TRY IT: In the entries that follow, how many lines include the string "using"? The answer is the number only.

[Plain-text document sources]
# # # # # # #
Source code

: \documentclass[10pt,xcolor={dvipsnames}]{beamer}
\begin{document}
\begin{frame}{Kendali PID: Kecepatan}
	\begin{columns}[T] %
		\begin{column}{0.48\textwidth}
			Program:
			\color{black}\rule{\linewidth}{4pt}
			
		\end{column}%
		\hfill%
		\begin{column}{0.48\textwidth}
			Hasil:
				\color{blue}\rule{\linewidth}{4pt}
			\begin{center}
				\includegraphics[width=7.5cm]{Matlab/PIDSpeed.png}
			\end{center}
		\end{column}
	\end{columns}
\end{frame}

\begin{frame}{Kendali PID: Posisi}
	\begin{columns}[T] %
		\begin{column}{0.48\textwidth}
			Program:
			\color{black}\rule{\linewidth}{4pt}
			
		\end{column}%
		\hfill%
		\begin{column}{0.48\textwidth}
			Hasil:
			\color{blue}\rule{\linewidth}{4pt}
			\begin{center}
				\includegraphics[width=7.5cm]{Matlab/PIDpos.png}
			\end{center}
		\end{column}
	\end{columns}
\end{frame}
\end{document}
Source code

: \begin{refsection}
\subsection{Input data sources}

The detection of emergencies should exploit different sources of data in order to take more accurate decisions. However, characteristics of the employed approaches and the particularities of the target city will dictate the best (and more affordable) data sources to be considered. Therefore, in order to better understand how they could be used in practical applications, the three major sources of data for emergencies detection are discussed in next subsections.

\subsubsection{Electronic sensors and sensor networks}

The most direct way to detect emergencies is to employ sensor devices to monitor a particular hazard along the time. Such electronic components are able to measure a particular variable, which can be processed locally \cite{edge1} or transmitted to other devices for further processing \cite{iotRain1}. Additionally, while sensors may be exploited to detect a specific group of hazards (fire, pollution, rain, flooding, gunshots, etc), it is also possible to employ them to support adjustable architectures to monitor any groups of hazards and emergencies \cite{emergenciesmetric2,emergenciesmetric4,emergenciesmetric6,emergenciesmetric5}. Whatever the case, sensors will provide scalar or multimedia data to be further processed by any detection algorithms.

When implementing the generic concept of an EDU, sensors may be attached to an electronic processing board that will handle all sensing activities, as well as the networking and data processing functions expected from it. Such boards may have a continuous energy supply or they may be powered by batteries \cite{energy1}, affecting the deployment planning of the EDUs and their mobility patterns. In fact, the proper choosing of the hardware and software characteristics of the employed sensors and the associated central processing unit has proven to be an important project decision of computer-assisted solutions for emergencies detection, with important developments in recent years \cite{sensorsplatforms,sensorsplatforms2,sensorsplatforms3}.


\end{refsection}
# # # # # # #
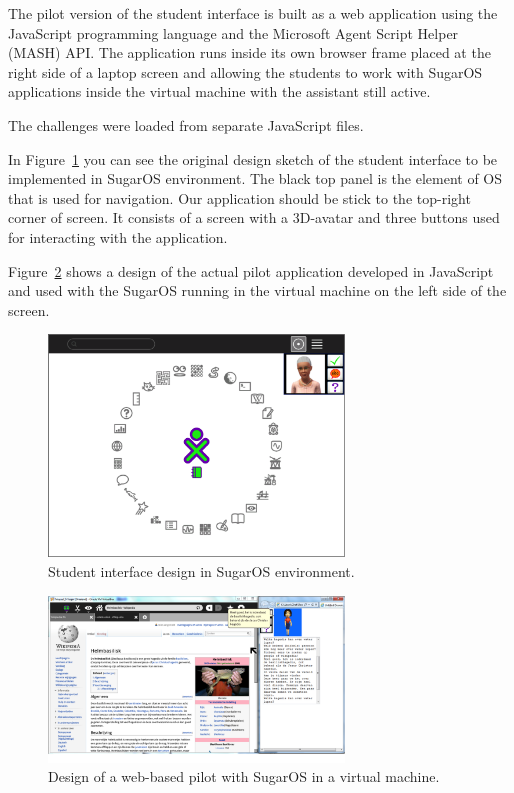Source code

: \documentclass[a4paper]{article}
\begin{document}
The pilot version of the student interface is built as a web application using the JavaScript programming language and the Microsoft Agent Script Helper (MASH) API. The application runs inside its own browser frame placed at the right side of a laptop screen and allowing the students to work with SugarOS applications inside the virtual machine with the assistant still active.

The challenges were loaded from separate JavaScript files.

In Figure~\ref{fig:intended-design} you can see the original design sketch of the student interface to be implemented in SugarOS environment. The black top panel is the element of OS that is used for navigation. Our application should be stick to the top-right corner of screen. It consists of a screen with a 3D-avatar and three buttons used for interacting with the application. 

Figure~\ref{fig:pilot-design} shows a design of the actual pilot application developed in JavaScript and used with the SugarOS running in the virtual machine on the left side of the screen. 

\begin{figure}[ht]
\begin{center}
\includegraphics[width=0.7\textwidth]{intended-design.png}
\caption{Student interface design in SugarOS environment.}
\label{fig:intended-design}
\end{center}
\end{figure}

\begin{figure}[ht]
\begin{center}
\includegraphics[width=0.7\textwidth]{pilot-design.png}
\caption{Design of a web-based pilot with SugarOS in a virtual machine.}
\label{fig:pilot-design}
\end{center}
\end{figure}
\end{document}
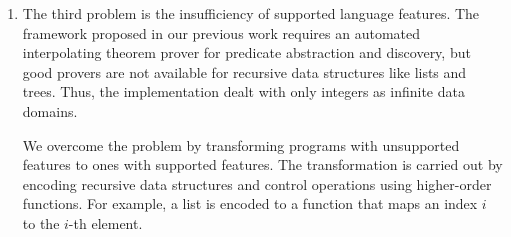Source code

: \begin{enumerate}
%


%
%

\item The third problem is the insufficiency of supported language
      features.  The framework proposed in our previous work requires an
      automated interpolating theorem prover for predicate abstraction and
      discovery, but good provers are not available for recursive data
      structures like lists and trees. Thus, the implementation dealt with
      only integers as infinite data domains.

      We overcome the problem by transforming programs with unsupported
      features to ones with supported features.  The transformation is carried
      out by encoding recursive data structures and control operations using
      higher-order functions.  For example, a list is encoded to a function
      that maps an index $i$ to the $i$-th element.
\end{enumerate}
# # # # # # #
TASK SOLUTION: 2